→ Data provided:

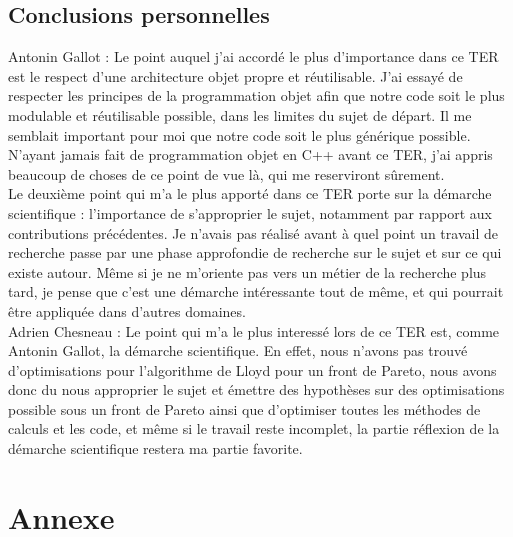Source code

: ﻿\documentclass{meta}
\begin{document}
{\subsection{Conclusions personnelles}
Antonin Gallot : Le point auquel j'ai accordé le plus d'importance dans ce TER est le respect d'une architecture objet propre et réutilisable. J'ai essayé de respecter les principes de la programmation objet afin que notre code soit le plus modulable et réutilisable possible, dans les limites du sujet de départ. Il me semblait important pour moi que notre code soit le plus générique possible. N'ayant jamais fait de programmation objet en C++ avant ce TER, j'ai appris beaucoup de choses de ce point de vue là, qui me reserviront sûrement.\\
Le deuxième point qui m'a le plus apporté dans ce TER porte sur la démarche scientifique : l'importance de s'approprier le sujet, notamment par rapport aux contributions précédentes. Je n'avais pas réalisé avant à quel point un travail de recherche passe par une phase approfondie de recherche sur le sujet et sur ce qui existe autour. Même si je ne m'oriente pas vers un métier de la recherche plus tard, je pense que c'est une démarche intéressante tout de même, et qui pourrait être appliquée dans d'autres domaines.\\
Adrien Chesneau : Le point qui m'a le plus interessé lors de ce TER est, comme Antonin Gallot, la démarche scientifique. En effet, nous n'avons pas trouvé d'optimisations pour l'algorithme de Lloyd pour un front de Pareto, nous avons donc du nous approprier le sujet et émettre des hypothèses sur des optimisations possible sous un front de Pareto ainsi que d'optimiser toutes les méthodes de calculs et les code, et même si le travail reste incomplet, la partie réflexion de la démarche scientifique restera ma partie favorite. 

\newpage
\section{Annexe}
}
\end{document}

→ Instructions for the task: Go through the material and copy out every line with "approprier" in it.

→ Exercise output:
Le deuxième point qui m'a le plus apporté dans ce TER porte sur la démarche scientifique : l'importance de s'approprier le sujet, notamment par rapport aux contributions précédentes. Je n'avais pas réalisé avant à quel point un travail de recherche passe par une phase approfondie de recherche sur le sujet et sur ce qui existe autour. Même si je ne m'oriente pas vers un métier de la recherche plus tard, je pense que c'est une démarche intéressante tout de même, et qui pourrait être appliquée dans d'autres domaines.\\
Adrien Chesneau : Le point qui m'a le plus interessé lors de ce TER est, comme Antonin Gallot, la démarche scientifique. En effet, nous n'avons pas trouvé d'optimisations pour l'algorithme de Lloyd pour un front de Pareto, nous avons donc du nous approprier le sujet et émettre des hypothèses sur des optimisations possible sous un front de Pareto ainsi que d'optimiser toutes les méthodes de calculs et les code, et même si le travail reste incomplet, la partie réflexion de la démarche scientifique restera ma partie favorite. 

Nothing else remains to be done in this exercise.